Re: poly: Re: tolerance... promoted by shadows??

From: Hal Finney <>
Date: Tue May 26 1998 - 11:07:27 PDT

Peter C. McCluskey, <>, writes:
> In Germany in 1940, Jews kept it secret and suffered horribly when caught.
> Today it's in the open and they are much better off.

I don't feel comfortable overemphasizing this example, because it may sound
as if I am saying that those who disagree with me are Nazis, and that is
not at all what is intended.

But surely the case of Germany and the Holocaust is one of the best
examples of a time and place where privacy led not only to freedom,
but to survival itself. Jews were first forced to identify themselves
and register with the government, a loss of privacy. They were then
moved into the ghetto, and afterwards into the camps, a loss of freedom,
which led eventually to the loss of their lives.

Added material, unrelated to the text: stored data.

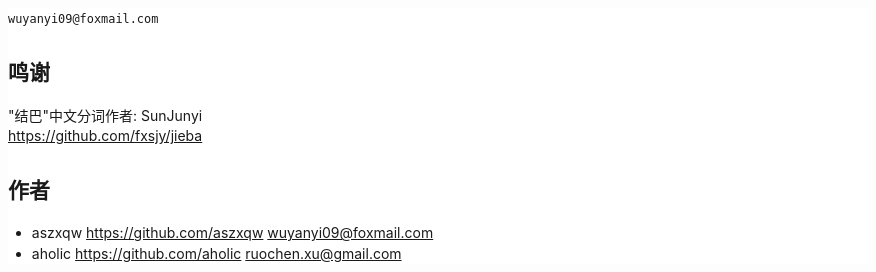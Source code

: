 `wuyanyi09@foxmail.com`

## 鸣谢

"结巴"中文分词作者: SunJunyi  
https://github.com/fxsjy/jieba

## 作者

- aszxqw https://github.com/aszxqw wuyanyi09@foxmail.com
- aholic https://github.com/aholic ruochen.xu@gmail.com

[CppJieba]:https://github.com/aszxqw/cppjieba
[jannson]:https://github.com/jannson
[cppjiebapy]:https://github.com/jannson/cppjiebapy
[cppjiebapy_discussion]:https://github.com/aszxqw/cppjieba/issues/1
[NodeJieba]:https://github.com/aszxqw/nodejieba
[jiebaR]:https://github.com/qinwf/jiebaR
[simhash]:https://github.com/aszxqw/simhash
[代码详解]:https://github.com/aszxqw/cppjieba/wiki/CppJieba%E4%BB%A3%E7%A0%81%E8%AF%A6%E8%A7%A3
[libcppjieba]:https://github.com/aszxqw/libcppjieba
[issue25]:https://github.com/aszxqw/cppjieba/issues/25
[exjieba]:https://github.com/falood/exjieba
[KeywordServer]:https://github.com/aszxqw/keyword_server
[ngx_http_cppjieba_module]:https://github.com/aszxqw/ngx_http_cppjieba_module
[dict.367W.utf8.tar.gz]:http://pan.baidu.com/s/1o6A0BWY
[cjieba]:http://github.com/aszxqw/cjieba
[jieba_rb]:https://github.com/altkatz/jieba_rb
[iosjieba]:https://github.com/aszxqw/iosjieba
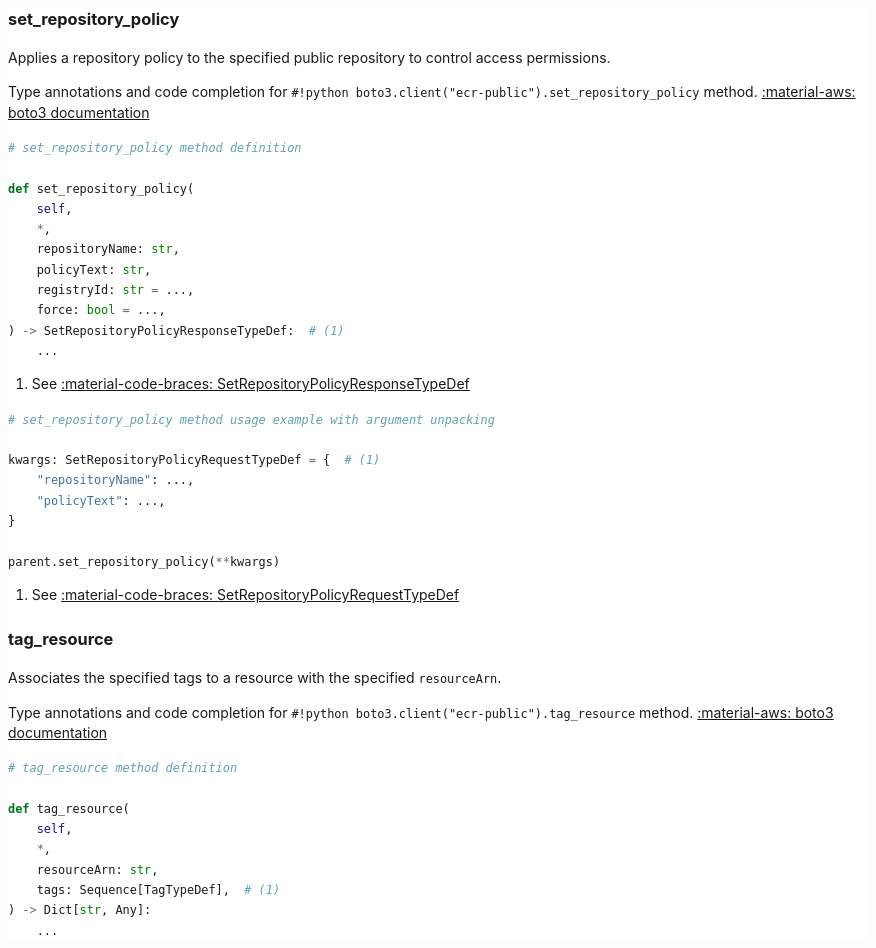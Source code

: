 ### set\_repository\_policy

Applies a repository policy to the specified public repository to control
access permissions.

Type annotations and code completion for `#!python boto3.client("ecr-public").set_repository_policy` method.
[:material-aws: boto3 documentation](https://boto3.amazonaws.com/v1/documentation/api/latest/reference/services/ecr-public/client/set_repository_policy.html)

```python
# set_repository_policy method definition

def set_repository_policy(
    self,
    *,
    repositoryName: str,
    policyText: str,
    registryId: str = ...,
    force: bool = ...,
) -> SetRepositoryPolicyResponseTypeDef:  # (1)
    ...
```

1. See [:material-code-braces: SetRepositoryPolicyResponseTypeDef](./type_defs.md#setrepositorypolicyresponsetypedef)


```python
# set_repository_policy method usage example with argument unpacking

kwargs: SetRepositoryPolicyRequestTypeDef = {  # (1)
    "repositoryName": ...,
    "policyText": ...,
}

parent.set_repository_policy(**kwargs)
```

1. See [:material-code-braces: SetRepositoryPolicyRequestTypeDef](./type_defs.md#setrepositorypolicyrequesttypedef)

### tag\_resource

Associates the specified tags to a resource with the specified
<code>resourceArn</code>.

Type annotations and code completion for `#!python boto3.client("ecr-public").tag_resource` method.
[:material-aws: boto3 documentation](https://boto3.amazonaws.com/v1/documentation/api/latest/reference/services/ecr-public/client/tag_resource.html)

```python
# tag_resource method definition

def tag_resource(
    self,
    *,
    resourceArn: str,
    tags: Sequence[TagTypeDef],  # (1)
) -> Dict[str, Any]:
    ...
```
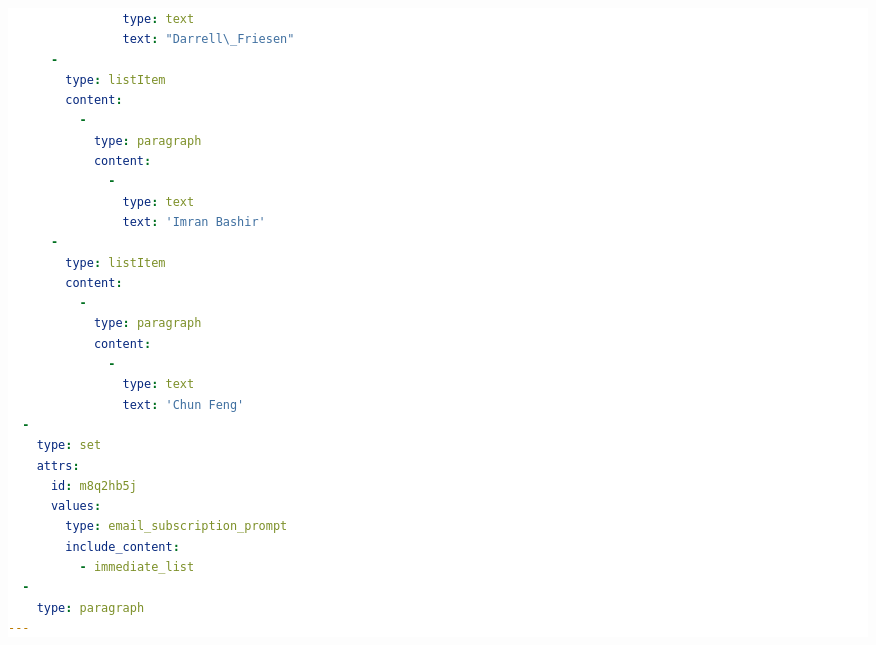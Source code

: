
 ```yaml
                type: text
                text: "Darrell\_Friesen"
      -
        type: listItem
        content:
          -
            type: paragraph
            content:
              -
                type: text
                text: 'Imran Bashir'
      -
        type: listItem
        content:
          -
            type: paragraph
            content:
              -
                type: text
                text: 'Chun Feng'
  -
    type: set
    attrs:
      id: m8q2hb5j
      values:
        type: email_subscription_prompt
        include_content:
          - immediate_list
  -
    type: paragraph
---
```

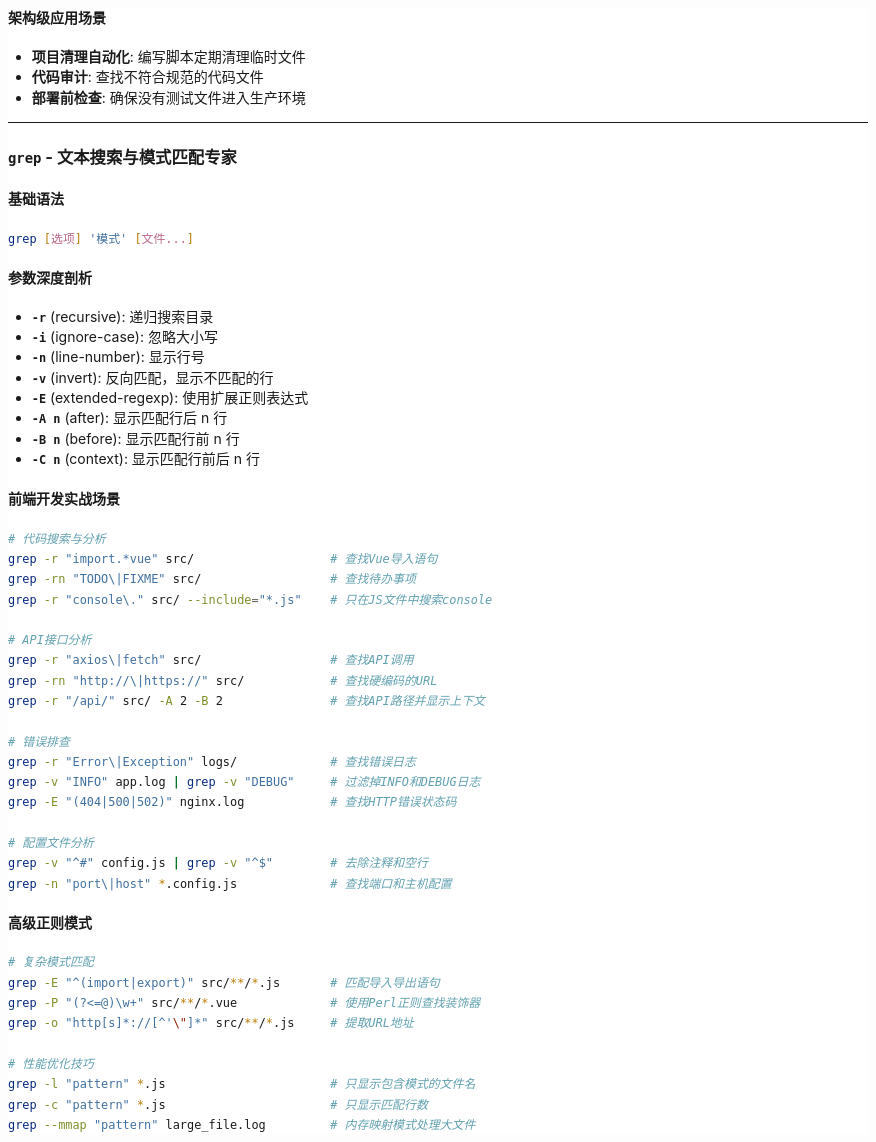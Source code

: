 #### 架构级应用场景

- **项目清理自动化**: 编写脚本定期清理临时文件
- **代码审计**: 查找不符合规范的代码文件
- **部署前检查**: 确保没有测试文件进入生产环境

---

### `grep` - 文本搜索与模式匹配专家

#### 基础语法

```bash
grep [选项] '模式' [文件...]
```

#### 参数深度剖析

- **`-r`** (recursive): 递归搜索目录
- **`-i`** (ignore-case): 忽略大小写
- **`-n`** (line-number): 显示行号
- **`-v`** (invert): 反向匹配，显示不匹配的行
- **`-E`** (extended-regexp): 使用扩展正则表达式
- **`-A n`** (after): 显示匹配行后 n 行
- **`-B n`** (before): 显示匹配行前 n 行
- **`-C n`** (context): 显示匹配行前后 n 行

#### 前端开发实战场景

```bash
# 代码搜索与分析
grep -r "import.*vue" src/                   # 查找Vue导入语句
grep -rn "TODO\|FIXME" src/                  # 查找待办事项
grep -r "console\." src/ --include="*.js"    # 只在JS文件中搜索console

# API接口分析
grep -r "axios\|fetch" src/                  # 查找API调用
grep -rn "http://\|https://" src/            # 查找硬编码的URL
grep -r "/api/" src/ -A 2 -B 2               # 查找API路径并显示上下文

# 错误排查
grep -r "Error\|Exception" logs/             # 查找错误日志
grep -v "INFO" app.log | grep -v "DEBUG"     # 过滤掉INFO和DEBUG日志
grep -E "(404|500|502)" nginx.log            # 查找HTTP错误状态码

# 配置文件分析
grep -v "^#" config.js | grep -v "^$"        # 去除注释和空行
grep -n "port\|host" *.config.js             # 查找端口和主机配置
```

#### 高级正则模式

```bash
# 复杂模式匹配
grep -E "^(import|export)" src/**/*.js       # 匹配导入导出语句
grep -P "(?<=@)\w+" src/**/*.vue             # 使用Perl正则查找装饰器
grep -o "http[s]*://[^'\"]*" src/**/*.js     # 提取URL地址

# 性能优化技巧
grep -l "pattern" *.js                       # 只显示包含模式的文件名
grep -c "pattern" *.js                       # 只显示匹配行数
grep --mmap "pattern" large_file.log         # 内存映射模式处理大文件
```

Those Jews who managed to escape had to keep their identities and their
religion secret in order to survive. Someone close to me went through
years of hardship working her way across France and into Spain, staying
with one family or another, before reaching America and freedom. We have
all heard the harrowing tales, the fear of identification and discovery.

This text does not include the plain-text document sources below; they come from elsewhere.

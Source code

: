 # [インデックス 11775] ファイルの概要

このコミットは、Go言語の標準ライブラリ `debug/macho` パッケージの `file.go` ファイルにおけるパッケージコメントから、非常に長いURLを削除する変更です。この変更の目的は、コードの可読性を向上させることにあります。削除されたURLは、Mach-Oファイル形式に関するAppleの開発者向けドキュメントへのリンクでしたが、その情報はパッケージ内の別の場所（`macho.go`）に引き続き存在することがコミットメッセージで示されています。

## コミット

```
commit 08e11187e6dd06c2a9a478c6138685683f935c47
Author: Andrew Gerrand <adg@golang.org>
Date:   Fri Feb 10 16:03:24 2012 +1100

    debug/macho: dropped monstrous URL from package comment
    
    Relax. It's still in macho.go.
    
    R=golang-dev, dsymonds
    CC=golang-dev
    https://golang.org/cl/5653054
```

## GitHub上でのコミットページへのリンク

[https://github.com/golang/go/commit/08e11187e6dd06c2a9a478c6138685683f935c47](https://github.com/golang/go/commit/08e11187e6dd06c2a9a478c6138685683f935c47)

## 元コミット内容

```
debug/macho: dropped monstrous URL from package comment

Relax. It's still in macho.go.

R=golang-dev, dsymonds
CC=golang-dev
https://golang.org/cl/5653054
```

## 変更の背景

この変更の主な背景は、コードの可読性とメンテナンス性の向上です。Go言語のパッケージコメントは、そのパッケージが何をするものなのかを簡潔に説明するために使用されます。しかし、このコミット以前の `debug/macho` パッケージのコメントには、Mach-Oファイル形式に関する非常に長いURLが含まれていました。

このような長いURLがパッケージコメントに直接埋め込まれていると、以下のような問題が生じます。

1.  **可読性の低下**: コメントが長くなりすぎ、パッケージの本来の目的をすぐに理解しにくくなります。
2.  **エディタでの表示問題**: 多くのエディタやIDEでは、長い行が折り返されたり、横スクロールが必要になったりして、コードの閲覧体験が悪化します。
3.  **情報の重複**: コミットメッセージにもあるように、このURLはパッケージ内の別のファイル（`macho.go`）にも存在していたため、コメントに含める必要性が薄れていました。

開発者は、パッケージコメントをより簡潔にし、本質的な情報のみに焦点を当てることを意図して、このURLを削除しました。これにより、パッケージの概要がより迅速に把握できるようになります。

Now, of course Nazi Germany is not 1990s America. One might hope
that David's proposed policy of openness would have reduced the scope
of the atrocities committed in that era. But it's not clear to me.
The documentary Shoah interviewed Germans and others from that era,
and it seemed that the facts about the concentration camps were fairly
widely known. People had few illusions about what was happening to the
Jews and others who were taken away.